日本からは池下淳選手(24歳、北海道出身)、山本純子選手(27歳、長野県出身)の2名が、第2戦目のケベック・シティ大会に参加。池下選手は97名中93位、山本選手はあと1人で決勝進出という24名中17位となり、残念ながら2選手とも予選で敗退してしまいました。
参加日本人選手のコメント
池下淳さん(24歳、北海道大学スケート部全学アイスホッケーチーム所属[日本予選開催時])

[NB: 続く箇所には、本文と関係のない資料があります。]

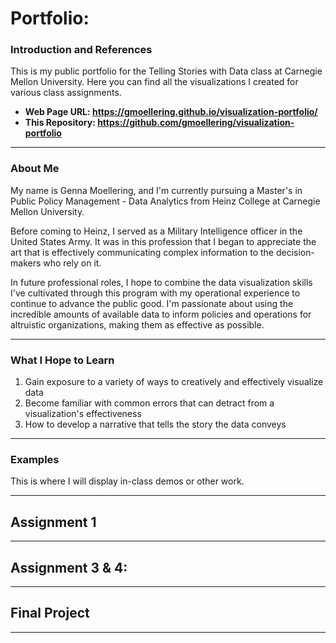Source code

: # Portfolio:

### Introduction and References
This is my public portfolio for the Telling Stories with Data class at Carnegie Mellon University. Here you can find all the visualizations I created for various class assignments.

 - **Web Page URL:  https://gmoellering.github.io/visualization-portfolio/**
 - **This Repository:  https://github.com/gmoellering/visualization-portfolio**

---
### About Me 
My name is Genna Moellering, and I'm currently pursuing a Master's in Public Policy Management - Data Analytics from Heinz College at Carnegie Mellon University. 

Before coming to Heinz, I served as a Military Intelligence officer in the United States Army. It was in this profession that I began to appreciate the art that is effectively communicating complex information to the decision-makers who rely on it. 

In future professional roles, I hope to combine the data visualization skills I've cultivated through this program with my operational experience to continue to advance the public good. I'm passionate about using the incredible amounts of available data to inform policies and operations for altruistic organizations, making them as effective as possible. 

---
### What I Hope to Learn
1. Gain exposure to a variety of ways to creatively and effectively visualize data
2. Become familiar with common errors that can detract from a visualization's effectiveness
3. How to develop a narrative that tells the story the data conveys

---
### Examples
This is where I will display in-class demos or other work.

---
## Assignment 1

---
## Assignment 3 & 4:

---
## Final Project

---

「練習では上手く滑れていたので、もう少し高い順位になれたかもしれませんが、他の選手が速かったので、たとえ上手く滑れても予選を通過出来たかどうかは分からないですね。ホッケーの技術だけでなく、ダウンヒルの要素も非常に重要な競技なので、実力不足だと感じました。またスピード感だけでなく、恐怖心と戦うところがこの競技の面白さだと思いました。様々な外国選手に声を掛けてもらえて、貴重な経験ができました。日本には自分より速くてスケーティング技術のあるスケーターが大勢いるので、彼らにも是非この競技に参加してもらいたいです。」
山本純子さん(27歳、岩倉ペリグリン所属)
「コースの急降下の部分を、一回目はうまく滑れても次でミスしてしまったりして、完璧に滑る事が出来ず、コースを克服するのが難しかったです。技術で劣っていたわけではないと思うのですが、どうしても恐怖心からブレーキをかけてしまったり、体が後ろにさがってバランスを崩したりしたのが結果に繋がってしまったと思います。コース沿いで応援してくれる人たちが、たとえミスしても大声でたたえてくれるのが嬉しかったです。自分の中にまだ悔しさがあるのですが、また機会があったら参戦してみたいですし、参加を考える人がいたら絶対参加をお薦めするイベントです」
ケベック・シティ大会 男子の部 結果
| 1位 | カイル・クロックソール(Kyle Croxall) | カナダ |
| 2位 | マーティン・ニエフネッカー(Martin Niefnecker) | ドイツ |
| 3位 | スコット・クロックソール(Scott Croxall) | カナダ |
ケベック・シティ大会 女子の部 結果
| 1位 | ケリ・ムイヤー(Kerri Muir) | カナダ |
| 2位 | メーガン・エドモントン・ヴァーミリオン(Megan Edmonton Vermillion) | カナダ |
| 3位 | カイリー・リアン(Kailee Ryan) | カナダ |
Red Bull CRASHED ICE WORLD CHAMPIONSHIP 2010 結果
| ミュンヘン | ケベック | 合計 | |||
|---|---|---|---|---|---|
| 1位 | マーティン・ニエフネッカー (Martin Niefnecker) |
ドイツ | 1000点 | 800点 | 1800点 |
| 2位 | カイル・クロックソール (Kyle Croxall) |
カナダ | 0点 | 1000点 | 1000点 |
| 3位 | ガブリエル・アンドレア (Gabriel Andrea) |
カナダ | 800点 | 90点 | 890点 |
選手出身国
アイルランド、アメリカ、オーストリア、オランダ、カタール、カナダ、スイス、スウェーデン、スロベニア、チェコ、ドイツ、フィンランド、ラトビア、日本 (14カ国)
※アイスホッケーが国技であるカナダでは、予選会に12,000人が応募し、11都市で予選を実施。
Red Bull CRASHED ICEについて
2000年にスウェーデンで誕生した、アイスホッケー、ダウンヒル・スキー、そしてスノーボードクロスの要素を取り入れた新しいアイスクロスのダウンヒル・スポーツ。トーナメント方式で行われるレースは、1レース4名毎に行われ、アイスホッケーのプロテクターを付けた選手が、全長約300~550メートル、高低差約50~60メートルの氷のコースを、ヘアピンカーブやバンクコーナー、連続バンプや段差などの障害物をかわしながらゴールを目指します。
現在までに、カナダをはじめ、スウェーデン、フィンランド、アメリカ、ロシア、スイス、オーストリアなど、世界9カ国でのべ16大会が開催されています。
今年より世界選手権としての開催がスタート。初年度の今年は、1月16日のドイツ・ミュンヘン大会と、3月20日のカナダ・ケベック大会の2戦を開催します。
日本代表は後半戦のケベック大会から参戦します。